“Ink & Clay” is an annual competition consisting of work that integrates ink and clay to construct a piece of art. The show first began in 1971. The exhibition is now open for its 44th iteration, organized by curator Michele Cairella-Fillmore.
“Ink & Clay” is a national show and includes Cal Poly Pomona’s faculty and staff in the exhibit.
The exhibition, located in the W. Keith and Janet Kellogg University Art Gallery, opened Aug. 22 and will last through Nov. 12.
This year’s jurors for the exhibit were Kimiko Miyoshi, the printmaking/ink juror, Susan Elizalde-Henson, the ceramics/clay juror and Juri Koll, the curatorial juror.
The exhibit had 386 entries submitted but only 119 were chosen to be displayed, making this year the largest selection in “Ink & Clay” history.
Cal Poly Pomona and the University Art Gallery also offered $6,500 in cash awards to entries who made it into the exhibit.
Ann Phong, an art professor at CPP, had one of her pieces selected for the exhibit and received the University President’s Purchase Award. Her piece is titled “A Female Refugee’s Story.” This painting consists of a litho print with acrylic and is a tribute to her Vietnamese culture.
“My art reflects the feelings and thoughts of the people who have experienced vicissitudes in life,” Phong wrote in her description of the piece.
All entries for this show were submitted for the first time ever through an online-only submissions platform called “CaFE.” The new digital system caused a year-long break for the “Ink & Clay” exhibition last year.
To submit entries, each artist must pay a $50 entry fee and their work must be original and created within the past three years. Any variation of “Ink & Clay” as a whole or a part of the work is acceptable.
The pieces range from eccentric and abstract to classic and traditional. Aside from bold colors and textures and utilizing different styles of art such as Impressionism and cubism, the most impressive part was reading and understanding the context of each piece.
Artists explored subjects such as individualism through walking away from society’s expectations, the known and the unknown, what we can and cannot control, desensitizing the concept of death and encouraging the world to coexist with life as one.

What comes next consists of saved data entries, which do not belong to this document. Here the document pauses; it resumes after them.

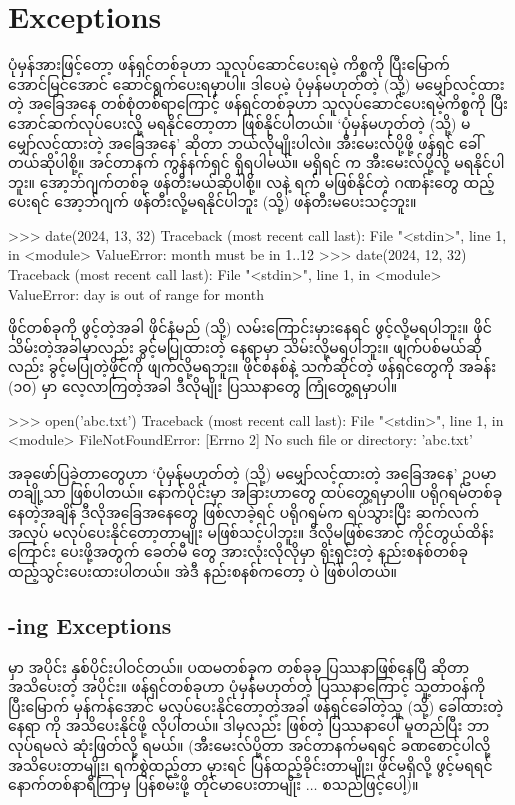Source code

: \section{Exceptions}
ပုံမှန်အားဖြင့်တော့ ဖန်ရှင်တစ်ခုဟာ သူလုပ်ဆောင်ပေးရမဲ့ ကိစ္စကို ပြီးမြောက် အောင်မြင်အောင် ဆောင်\allowbreak ရွက်ပေးရမှာပါ။ ဒါပေမဲ့ ပုံမှန်မဟုတ်တဲ့ (သို့) မမျှော်လင့်ထားတဲ့ အခြေအနေ တစ်စုံတစ်ရာကြောင့် ဖန်ရှင်တစ်ခုဟာ သူလုပ်ဆောင်ပေးရမဲ့ကိစ္စကို ပြီးအောင်ဆက်လုပ်ပေးလို့ မရနိုင်တော့တာ ဖြစ်နိုင်ပါတယ်။ ‘ပုံမှန်မဟုတ်တဲ့ (သို့) မမျှော်လင့်ထားတဲ့ အခြေအနေ’ ဆိုတာ ဘယ်လိုမျိုးပါလဲ။ အီးမေးလ်ပို့ဖို့  ဖန်ရှင် ခေါ်တယ်ဆိုပါစို့။ အင်တာနက် ကွန်နက်ရှင် ရှိရပါမယ်။ မရှိရင်  က အီးမေးလ်ပို့လို့ မရနိုင်ပါဘူး။  အော့ဘ်ဂျက်တစ်ခု ဖန်တီးမယ်ဆိုပါစို့။ လနဲ့ ရက် မဖြစ်နိုင်တဲ့ ဂဏန်းတွေ ထည့်ပေးရင် အော့ဘ်ဂျက် ဖန်တီးလို့မရနိုင်ပါဘူး (သို့) ဖန်တီးမပေးသင့်ဘူး။
\begin{codetxt}
>>> date(2024, 13, 32)
Traceback (most recent call last):
  File "<stdin>", line 1, in <module>
ValueError: month must be in 1..12
>>> date(2024, 12, 32)
Traceback (most recent call last):
  File "<stdin>", line 1, in <module>
ValueError: day is out of range for month
\end{codetxt}
ဖိုင်တစ်ခုကို ဖွင့်တဲ့အခါ ဖိုင်နံမည် (သို့)  လမ်းကြောင်းမှားနေရင် ဖွင့်လို့မရပါဘူး။ ဖိုင်သိမ်းတဲ့အခါမှာလည်း ခွင့်မပြုထားတဲ့ နေရာမှာ သိမ်းလို့မရပါဘူး။ ဖျက်ပစ်မယ်ဆိုလည်း ခွင့်မပြုတဲ့ဖိုင်ကို ဖျက်လို့မရဘူး။ ဖိုင်စနစ်နဲ့ သက်ဆိုင်တဲ့ ဖန်ရှင်တွေကို အခန်း (၁၀) မှာ လေ့လာကြတဲ့အခါ ဒီလိုမျိုး ပြဿနာတွေ ကြုံတွေ့ရမှာပါ။  
\begin{codetxt}
>>> open('abc.txt')
Traceback (most recent call last):
  File "<stdin>", line 1, in <module>
FileNotFoundError: [Errno 2] No such file or directory: 'abc.txt'
\end{codetxt}

အခုဖော်ပြခဲ့တာတွေဟာ ‘ပုံမှန်မဟုတ်တဲ့ (သို့) မမျှော်လင့်ထားတဲ့ အခြေအနေ’ ဥပမာတချို့သာ ဖြစ်ပါတယ်။ နောက်ပိုင်းမှာ အခြားဟာတွေ ထပ်တွေ့ရမှာပါ။ ပရိုဂရမ်တစ်ခု  နေတဲ့အချိန် ဒီလိုအခြေအနေတွေ ဖြစ်လာခဲ့ရင် ပရိုဂရမ်က ရပ်သွားပြီး ဆက်လက် အလုပ် မလုပ်ပေးနိုင်တော့တာမျိုး မဖြစ်သင့်ပါဘူး။ ဒီလိုမဖြစ်အောင် ကိုင်တွယ်ထိန်းကြောင်း ပေးဖို့အတွက် ခေတ်မီ  တွေ အားလုံးလိုလိုမှာ ရိုးရှင်းတဲ့ နည်းစနစ်တစ်ခု ထည့်သွင်းပေးထားပါတယ်။ အဲဒီ နည်းစနစ်ကတော့  ပဲ ဖြစ်ပါတယ်။

\subsection*{ -ing Exceptions}
 မှာ အပိုင်း နှစ်ပိုင်းပါဝင်တယ်။ ပထမတစ်ခုက တစ်ခုခု ပြဿနာဖြစ်နေပြီ ဆိုတာ အသိပေးတဲ့ အပိုင်း။ ဖန်ရှင်တစ်ခုဟာ ပုံမှန်မဟုတ်တဲ့ ပြဿနာကြောင့် သူ့တာဝန်ကို ပြီးမြောက် မှန်ကန်အောင် မလုပ်ပေးနိုင်တော့တဲ့အခါ ဖန်ရှင်ခေါ်တဲ့သူ (သို့) ခေါ်ထားတဲ့နေရာ ကို အသိပေးနိုင်ဖို့ လိုပါတယ်။ ဒါမှလည်း ဖြစ်တဲ့ ပြဿနာပေါ် မူတည်ပြီး ဘာလုပ်ရမလဲ ဆုံးဖြတ်လို့ ရမယ်။ (အီးမေးလ်ပို့တာ အင်တာနက်မရရင် ခဏစောင့်ပါလို့ အသိပေးတာမျိုး၊ ရက်စွဲထည့်တာ မှားရင် ပြန်ထည့်ခိုင်းတာမျိုး၊ ဖိုင်မရှိလို့ ဖွင့်မရရင် နောက်တစ်နာရီကြာမှ ပြန်စမ်းဖို့ တိုင်မာပေးတာမျိုး $\ldots$ စသည်ဖြင့်ပေါ့)။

Alexis Kaminsky’s piece, “Ice Flow,” consists of ceramic, MDF, hardware, casein and spray paint. It is a series of fragments in different shades of blue pieced together representing the search for coherence and meaning in life.
Overall, the exhibit is one worth attending. This esteemed competition is at such a convenient location for CPP faculty and students and a great opportunity to explore the creativity of these artists with free entry.
The gallery is open Monday and Tuesday from 4 to 8 p.m. and Wednesday, Thursday, Saturday and Sunday from noon to 4 p.m.